Ce qui est intéressant ici, c'est que la causalité écologique agit en interaction étroite avec la causalité organique : par exemple l'offre de nouveaux produits entraîne de nouvelles addictions, mais aussi avec la causalité éthique qui, au plan individuel comme au plan collectif, se traduit par des raisons de consommer, de chercher à décrocher, d'interdire, de tolérer, etc. L'une des questions récurrentes est en particulier de savoir dans quelle mesure les dispositifs éthiques agissent de façon favorable ou défavorable sur les dispositifs organiques et environnementaux. On a par exemple des raisons de penser que la condamnation morale, outre ses aspect stigmatisants, favorise autant la transgression et le goût du fruit défendu que l'évitement du produit. C'est du reste pourquoi on a peu de chance de rencontrer aujourd'hui [7] des praticiens des soins et de l'aide aux toxicomanes qui fondent leur intervention sur des leçons de morale.
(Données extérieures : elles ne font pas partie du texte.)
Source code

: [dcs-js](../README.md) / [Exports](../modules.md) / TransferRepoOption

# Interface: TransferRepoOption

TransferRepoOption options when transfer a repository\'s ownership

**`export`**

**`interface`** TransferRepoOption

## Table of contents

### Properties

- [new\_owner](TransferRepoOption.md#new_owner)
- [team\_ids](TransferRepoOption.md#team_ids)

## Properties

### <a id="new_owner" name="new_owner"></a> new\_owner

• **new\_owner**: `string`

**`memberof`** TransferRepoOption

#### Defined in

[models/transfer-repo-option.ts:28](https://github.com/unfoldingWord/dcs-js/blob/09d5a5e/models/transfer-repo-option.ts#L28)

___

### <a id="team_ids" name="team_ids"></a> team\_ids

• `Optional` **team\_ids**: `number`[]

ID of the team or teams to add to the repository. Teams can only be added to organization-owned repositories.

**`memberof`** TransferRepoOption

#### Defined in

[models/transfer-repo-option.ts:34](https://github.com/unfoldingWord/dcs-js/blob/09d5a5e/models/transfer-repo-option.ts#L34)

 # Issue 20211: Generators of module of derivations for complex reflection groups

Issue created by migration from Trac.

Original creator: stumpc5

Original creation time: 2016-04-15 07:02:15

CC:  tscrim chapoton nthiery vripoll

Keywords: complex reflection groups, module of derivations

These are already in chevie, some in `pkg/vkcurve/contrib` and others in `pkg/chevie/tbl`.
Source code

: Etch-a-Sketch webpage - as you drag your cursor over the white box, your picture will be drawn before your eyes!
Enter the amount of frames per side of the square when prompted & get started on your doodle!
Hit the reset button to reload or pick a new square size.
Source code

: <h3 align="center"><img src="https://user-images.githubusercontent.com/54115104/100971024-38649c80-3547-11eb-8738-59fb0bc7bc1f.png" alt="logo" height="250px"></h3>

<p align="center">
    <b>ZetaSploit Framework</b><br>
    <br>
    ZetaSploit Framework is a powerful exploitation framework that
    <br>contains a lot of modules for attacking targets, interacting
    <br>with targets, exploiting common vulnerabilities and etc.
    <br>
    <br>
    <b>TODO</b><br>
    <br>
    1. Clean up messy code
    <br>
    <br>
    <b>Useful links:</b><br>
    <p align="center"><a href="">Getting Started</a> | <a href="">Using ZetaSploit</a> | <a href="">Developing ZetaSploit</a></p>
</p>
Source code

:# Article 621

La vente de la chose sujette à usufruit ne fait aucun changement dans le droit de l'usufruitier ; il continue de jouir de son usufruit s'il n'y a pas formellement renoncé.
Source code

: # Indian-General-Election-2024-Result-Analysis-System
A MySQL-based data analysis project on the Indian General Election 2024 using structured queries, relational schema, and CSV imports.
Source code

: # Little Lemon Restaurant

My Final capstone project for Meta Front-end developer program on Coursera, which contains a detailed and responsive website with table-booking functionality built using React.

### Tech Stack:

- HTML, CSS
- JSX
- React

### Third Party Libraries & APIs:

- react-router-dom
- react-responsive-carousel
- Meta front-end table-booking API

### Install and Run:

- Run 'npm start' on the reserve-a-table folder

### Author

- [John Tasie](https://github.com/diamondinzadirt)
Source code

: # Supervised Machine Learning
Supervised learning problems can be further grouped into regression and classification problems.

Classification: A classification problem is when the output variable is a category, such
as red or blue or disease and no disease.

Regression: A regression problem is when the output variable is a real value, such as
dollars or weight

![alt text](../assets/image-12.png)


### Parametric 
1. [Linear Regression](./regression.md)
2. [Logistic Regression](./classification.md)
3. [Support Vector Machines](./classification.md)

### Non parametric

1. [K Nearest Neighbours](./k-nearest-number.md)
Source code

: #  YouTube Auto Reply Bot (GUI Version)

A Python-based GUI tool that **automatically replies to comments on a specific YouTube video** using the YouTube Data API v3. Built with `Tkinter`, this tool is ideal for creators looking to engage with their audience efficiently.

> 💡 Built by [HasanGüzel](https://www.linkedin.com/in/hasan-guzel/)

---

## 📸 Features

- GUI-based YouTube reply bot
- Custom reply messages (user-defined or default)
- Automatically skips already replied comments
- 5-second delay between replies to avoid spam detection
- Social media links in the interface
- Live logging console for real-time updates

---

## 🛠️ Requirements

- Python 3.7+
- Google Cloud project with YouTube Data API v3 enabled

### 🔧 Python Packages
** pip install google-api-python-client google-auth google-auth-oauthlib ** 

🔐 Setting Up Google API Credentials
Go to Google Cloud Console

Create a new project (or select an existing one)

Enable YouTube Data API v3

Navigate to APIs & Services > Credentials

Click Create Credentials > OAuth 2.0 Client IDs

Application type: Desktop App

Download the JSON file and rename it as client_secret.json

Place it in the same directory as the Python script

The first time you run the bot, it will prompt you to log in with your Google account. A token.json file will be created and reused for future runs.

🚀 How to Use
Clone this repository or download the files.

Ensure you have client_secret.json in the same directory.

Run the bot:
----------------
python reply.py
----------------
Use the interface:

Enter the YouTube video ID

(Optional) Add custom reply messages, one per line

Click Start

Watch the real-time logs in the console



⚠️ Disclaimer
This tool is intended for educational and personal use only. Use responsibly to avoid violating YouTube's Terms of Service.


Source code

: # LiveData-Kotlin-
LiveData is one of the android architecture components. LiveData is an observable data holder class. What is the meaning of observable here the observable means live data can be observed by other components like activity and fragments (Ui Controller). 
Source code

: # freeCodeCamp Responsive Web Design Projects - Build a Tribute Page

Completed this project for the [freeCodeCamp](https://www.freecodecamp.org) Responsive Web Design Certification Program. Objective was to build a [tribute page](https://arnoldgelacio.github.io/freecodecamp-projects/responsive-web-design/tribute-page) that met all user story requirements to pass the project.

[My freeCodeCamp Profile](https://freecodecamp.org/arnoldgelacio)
On touche ici un point important, sur lequel je reviendrai, concernant le caractère tendanciellement immoral des leçons de morale, qui découle apparemment de la relation d'abaissement ou d'humiliation qu'elles peuvent instaurer entre le faiseur de leçon et le receveur - et qui a suscité, à la suite d'Erving Goffman, la critique de ce qu'on appelle la stigmatisation. Si donc il existe une morale ou une vertu personnelle de la consommation de produits psychotropes, autrement dit une vertu de tempérance ou de contrôle de soi, celle-ci a peu de chance de pouvoir se transmettre sous la forme d'une leçon de morale aux utilisateurs. Et si l'on veut vraiment s'intéresser à la dimension morale de la consommation de drogues sans tomber dans le piège de la moralisation et de la stigmatisation, il faut certainement trouver d'autres voies pour en comprendre la logique.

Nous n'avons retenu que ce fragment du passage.